After our delicious Italian dinner with Sybil and Carol on Lygon Street in Melbourne, into our Uber we hopped, back to Tullamarine. We had read online that there were some decent benches to sleep on but that must have been outdated. We did find one single row of seats with no dividers but I finally have to admit it, I am too old for this. I can no longer sleep in a loud, bright and cold airport, on the most uncomfortable bench. It is with relief that we boarded the cramped Jetstar plane but since the flight was only 44min, we didn’t get much sleep there either. And then, we had to pick up our second rental car and drive through Tasmania, from Launceston down to Hobart! At least the landscape was worth it.

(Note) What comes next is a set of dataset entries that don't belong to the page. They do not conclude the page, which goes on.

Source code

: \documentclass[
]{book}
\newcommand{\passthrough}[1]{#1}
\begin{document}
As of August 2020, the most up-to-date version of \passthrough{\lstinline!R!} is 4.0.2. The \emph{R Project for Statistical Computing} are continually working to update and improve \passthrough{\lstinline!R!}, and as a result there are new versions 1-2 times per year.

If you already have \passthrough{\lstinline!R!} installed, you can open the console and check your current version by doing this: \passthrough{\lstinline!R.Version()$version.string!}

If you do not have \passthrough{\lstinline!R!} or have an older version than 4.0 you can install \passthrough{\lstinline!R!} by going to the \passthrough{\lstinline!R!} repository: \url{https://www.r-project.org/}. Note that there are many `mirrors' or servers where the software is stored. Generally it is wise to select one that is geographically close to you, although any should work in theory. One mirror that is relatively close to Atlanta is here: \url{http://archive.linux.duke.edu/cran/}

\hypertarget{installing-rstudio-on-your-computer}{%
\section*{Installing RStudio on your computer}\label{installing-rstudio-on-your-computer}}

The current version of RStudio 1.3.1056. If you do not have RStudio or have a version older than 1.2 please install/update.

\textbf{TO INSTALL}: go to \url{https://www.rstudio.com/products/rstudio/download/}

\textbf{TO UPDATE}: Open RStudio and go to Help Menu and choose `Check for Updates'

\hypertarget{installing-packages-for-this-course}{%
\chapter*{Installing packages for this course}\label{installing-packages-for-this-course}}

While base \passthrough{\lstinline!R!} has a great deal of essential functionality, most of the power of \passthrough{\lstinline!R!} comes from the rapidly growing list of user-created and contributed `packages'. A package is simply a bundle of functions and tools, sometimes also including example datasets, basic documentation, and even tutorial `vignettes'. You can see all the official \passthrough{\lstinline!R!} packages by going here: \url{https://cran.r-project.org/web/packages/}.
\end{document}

We arrived in Hobart late morning, made our way round the tricky one-way system, only to find out that the hostel we had booked in July had closed and gone, and been taken over. We walked in hopeful, assuming our booking had been transferred since we’d had no communication from either hostel or Hostelworld through whom we’d booked. But no! We were temporarily bedless for New Year’s in a city which books up months in advance due to its famous sailing race. Fortunately, staff at the new place managed to squeeze us into the last two beds for two nights (albeit in a 16- not 4-bed dorm) and their tiny staff room for New Year’s Eve. Not exactly what we’d expected or paid for but at least we had a roof over our heads.
Our first afternoon was spent trying to recover and having a wander round. The Taste of Tasmania, affectionately referred to as Taste, a reputed food festival that occurs every year, showcasing local produce. Hello! We then had dinner st fancy Frank’s, a Latin American/Australian fusion restaurant, which served delectable sharing plates – steak, ceviche, sweet potatoes, and beetroot and asparagus salad. Sounds pretty simple but trust me it tasted incredible.
The following morning, feeling somewhat refreshed, we decided not to drive all the way to Coles Bay, where we had originally planned to go. The combination of exhaustion and bad weather forecast meant we picked something more local, and much less frequented.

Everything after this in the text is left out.